Chlamydastis molinella

Scientific classification
- Kingdom: Animalia
- Phylum: Arthropoda
- Clade: Pancrustacea
- Class: Insecta
- Order: Lepidoptera
- Family: Depressariidae
- Genus: Chlamydastis
- Species: C. molinella
- Binomial name: Chlamydastis molinella (Stoll, [1781])
- Synonyms: Phalaena (Tinea) molinella Stoll, [1781]; Stenoma apicalis Busck, 1911;

= Chlamydastis molinella =

- Authority: (Stoll, [1781])
- Synonyms: Phalaena (Tinea) molinella Stoll, [1781], Stenoma apicalis Busck, 1911

Species of moth

Chlamydastis molinella is a moth in the family Depressariidae. It was described by Caspar Stoll in 1781. It is found in French Guiana.

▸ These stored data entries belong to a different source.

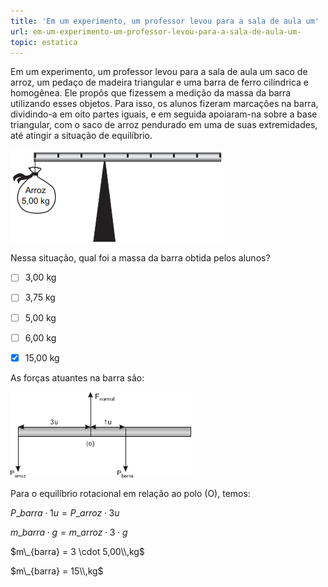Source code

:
 ```yaml
---
title: 'Em um experimento, um professor levou para a sala de aula um'
url: em-um-experimento-um-professor-levou-para-a-sala-de-aula-um-
topic: estatica
---
```



Em um experimento, um professor levou para a sala de aula um saco de arroz, um pedaço de madeira triangular e uma barra de ferro cilíndrica e homogênea. Ele propôs que fizessem a medição da massa da barra utilizando esses objetos. Para isso, os alunos fizeram marcações na barra, dividindo-a em oito partes iguais, e em seguida apoiaram-na sobre a base triangular, com o saco de arroz pendurado em uma de suas extremidades, até atingir a situação de equilíbrio.

![](f27f31d1-24e8-b03b-a214-7fa404456403.png)

Nessa situação, qual foi a massa da barra obtida pelos alunos?



- [ ] 3,00 kg
- [ ] 3,75 kg
- [ ] 5,00 kg
- [ ] 6,00 kg
- [x] 15,00 kg


As forças atuantes na barra são:

![](0ef470c7-2bd8-e303-7544-1bd05b99c555.png)

Para o equilíbrio rotacional em relação ao polo (O), temos:

$P\_{barra} \cdot1u = P\_{arroz} \cdot 3u$

$m\_{barra} \cdot g = m\_{arroz} \cdot 3 \cdot g$

$m\_{barra} = 3 \cdot 5,00\\,kg$

$m\_{barra} = 15\\,kg$

 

The wingspan is about 25 mm. The base of the forewings is light golden ocherous with a thin dark brown costal margin and a broader dark dorsal margin. The central two-thirds of the wing are dark brown mixed with bluish white scales, the three upper ones of which are golden ocherous, while the two smaller lower ones have the same color as the surrounding parts. All the tufts, but especially the lower ones, are followed by black scales. The central dark color stops on the edges at the apical fourth, but projects on the middle out into a sharp tongue which reaches the terminal edge and separates two large light golden brown round areas, the upper including apex the lower surrounding tornus. These light terminal areas are sparsely edged with white scales. The hindwings are dark blackish brown.